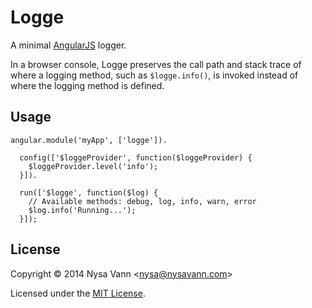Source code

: # Logge

A minimal [AngularJS](https://angularjs.org/) logger.

In a browser console, Logge preserves the call path and stack trace of where a logging method, such as `$logge.info()`, is invoked instead of where the logging method is defined.

## Usage

```
angular.module('myApp', ['logge']).

  config(['$loggeProvider', function($loggeProvider) {
    $loggeProvider.level('info');
  }]).

  run(['$logge', function($log) {
    // Available methods: debug, log, info, warn, error
    $log.info('Running...');
  }]);
```

## License

Copyright &copy; 2014 Nysa Vann <<nysa@nysavann.com>>

Licensed under the [MIT License](http://opensource.org/licenses/MIT).

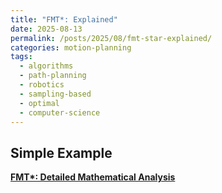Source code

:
 ```yaml
---
title: "FMT*: Explained"
date: 2025-08-13
permalink: /posts/2025/08/fmt-star-explained/
categories: motion-planning
tags:
  - algorithms
  - path-planning
  - robotics
  - sampling-based
  - optimal
  - computer-science
---
```


## Simple Example

**[FMT*: Detailed Mathematical Analysis](/files/FMT.pdf)**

EXERCISE INSTRUCTIONS |
If a line in the listing holds the word "function", list that line.

TASK RESPONSE |
  config(['$loggeProvider', function($loggeProvider) {
  run(['$logge', function($log) {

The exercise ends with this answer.